In addition to being prepared for possible contact with U.S. Immigration and Customs Enforcement (ICE) at home or on the street, it is important to also prepare for the possibility of ICE coming to your workplace.
If ICE comes to a workplace
Can agents enter a workplace without a warrant?
If you work in a place open to the public, like a restaurant or car wash, ICE agents may enter the public space of your workplace as they please.
However, ICE cannot enter the non-public space of your workplace unless they have either the voluntary consent of your employer, or a valid warrant.
If you feel comfortable, remind your employer that they can deny ICE consent to enter the workplace absent a warrant. If ICE enters without a warrant and the employer did not give consent, this could be challenged later in court.

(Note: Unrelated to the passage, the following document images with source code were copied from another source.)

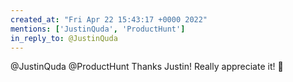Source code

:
 ```yaml
---
created_at: "Fri Apr 22 15:43:17 +0000 2022"
mentions: ['JustinQuda', 'ProductHunt']
in_reply_to: @JustinQuda
---
```


@JustinQuda @ProductHunt Thanks Justin! Really appreciate it! 🙏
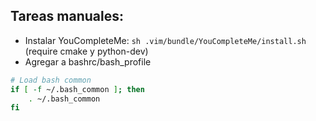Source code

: ## Tareas manuales:

* Instalar YouCompleteMe: `sh .vim/bundle/YouCompleteMe/install.sh` (require cmake y python-dev)
* Agregar a bashrc/bash_profile
```bash
# Load bash common
if [ -f ~/.bash_common ]; then
    . ~/.bash_common
fi
```
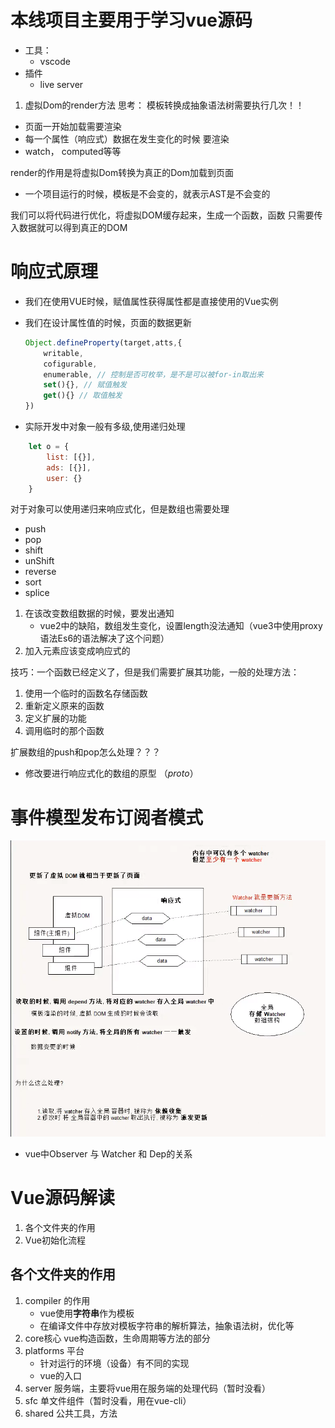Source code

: # 本线项目主要用于学习vue源码
- 工具：
    - vscode
- 插件
    - live server
1. 虚拟Dom的render方法
思考： 模板转换成抽象语法树需要执行几次！！
- 页面一开始加载需要渲染
- 每一个属性（响应式）数据在发生变化的时候 要渲染
- watch， computed等等

render的作用是将虚拟Dom转换为真正的Dom加载到页面
- 一个项目运行的时候，模板是不会变的，就表示AST是不会变的

我们可以将代码进行优化，将虚拟DOM缓存起来，生成一个函数，函数 只需要传入数据就可以得到真正的DOM

# 响应式原理
- 我们在使用VUE时候，赋值属性获得属性都是直接使用的Vue实例
- 我们在设计属性值的时候，页面的数据更新

    ```js
    Object.defineProperty(target,atts,{
        writable,
        cofigurable,
        enumerable, // 控制是否可枚举，是不是可以被for-in取出来
        set(){}, // 赋值触发
        get(){} // 取值触发
    })
    ```
- 实际开发中对象一般有多级,使用递归处理
```js
    let o = {
        list: [{}],
        ads: [{}],
        user: {}
    }
```
对于对象可以使用递归来响应式化，但是数组也需要处理
 - push
 - pop
 - shift
 - unShift
 - reverse
 - sort
 - splice

 1. 在该改变数组数据的时候，要发出通知
    - vue2中的缺陷，数组发生变化，设置length没法通知（vue3中使用proxy语法Es6的语法解决了这个问题）
 2. 加入元素应该变成响应式的
 
 技巧：一个函数已经定义了，但是我们需要扩展其功能，一般的处理方法：

 1. 使用一个临时的函数名存储函数
 2. 重新定义原来的函数
 3. 定义扩展的功能
 4. 调用临时的那个函数

扩展数组的push和pop怎么处理？？？

- 修改要进行响应式化的数组的原型 （_proto_）

# 事件模型发布订阅者模式
![发布订阅者模型](./assets/image/publishSubscriberModel.png)

- vue中Observer 与 Watcher 和 Dep的关系
# Vue源码解读
1. 各个文件夹的作用
2. Vue初始化流程

## 各个文件夹的作用
1. compiler 的作用
    - vue使用**字符串**作为模板
    - 在编译文件中存放对模板字符串的解析算法，抽象语法树，优化等
2. core核心 vue构造函数，生命周期等方法的部分
3. platforms 平台
    - 针对运行的环境（设备）有不同的实现
    - vue的入口
4. server 服务端，主要将vue用在服务端的处理代码（暂时没看）
5. sfc 单文件组件（暂时没看，用在vue-cli）
6. shared 公共工具，方法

What should workers do if ICE agents enter a workplace?
- Try to stay calm, do not run, and do not resist arrest.
- Say aloud “I DO NOT CONSENT TO A SEARCH” and encourage others to do the same. If ICE agents try to search property, bags, or the pockets of someone at the work site, this could be challenged later in court.
- Do not voluntarily give ICE any identity document—especially not a foreign passport, as this can be used against a non-citizen in court.
- Document exactly what happened as soon as it is safe to do so
- Do not give any false information to ICE—a person may face criminal or civil charges for use of false documents such as social security cards.
What if agents want to question workers?
- Just as they would on the street, workers should say: “AM I FREE TO GO?”
- If they say “YES,” walk away slowly. If they say “NO,” Ask: “AM I BEING DETAINED?” If they say “YES,” the worker should say: “I WANT TO REMAIN SILENT AND TO SPEAK TO A LAWYER”
- Workers should not answer any questions about where they were born, immigration status, or immigration or criminal history.
- Workers should not sign anything that ICE presents.
Do I have to tell an ICE agent my name?
In New York, you cannot be detained or arrested for only refusing to give your name to police. But, law enforcement officials do not always follow the law, and refusing to give your name to ICE agents may make them suspicious and lead to your arrest, so use your judgment.
If you fear that your name may be incriminating, you can claim the right to remain silent. Do not give a false name.
If you are arrested, however, and you refuse to produce ID or tell officers who you are, the police may detain you until you can be positively identified.
REMEMBER: If you are exercising your legal rights – such as that to a minimum wage, overtime, a workplace free of discrimination, or your right to organize, it is illegal for your employer to retaliate against you by reporting you to ICE or threatening to do so. If this happens, you should consult with an employment attorney.
What if ICE agents press me for information or threaten me?
- Continue to assert your right to remain silent and speak with a lawyer – even if they do not respect this, it is important to do it because their conduct could be challenged later in court.
- If an agent threatens the use of force, it is important to do what feels safe, even if that means complying. Do not argue with an agent, touch them, or interfere with a search.
What should workers do if an employer asks to fill out an I-9 or verify work authorization?
Employers are legally obligated to verify that their employees are authorized to work in the U.S., and usually must do this within three business days from the date of hire.
However, an employer can ask to re-verify a worker’s work authorization under some circumstances, such as when a work authorization card is expiring, or the employer is being audited by the Department of Homeland Security (DHS).
If your employer chooses to re-verify only some employees rather than all of them, this may be in violation of anti-discrimination laws. If you believe you are being discriminated against, you should consult with an employment attorney.
If an employer asks to see a work permit, keep in mind that you can request time to get your documents, but do not provide false documents, such as false identification or social security number as this could be used against you.
How do I prepare my workplace?
- If possible, talk with your coworkers and inform them of their rights –especially their right to remain silent if questioned.
- Make sure everyone knows how to react if ICE shows up at work.
- Plan to stick together – sometimes ICE asks workers to divide into groups of citizens and noncitizens during a raid. Talk to your coworkers about all staying in one group.
- Just as after any raid, it is critical to document exactly what happened in as much detail as possible. Complete the intake form.
- Print out this response list and keep it at work.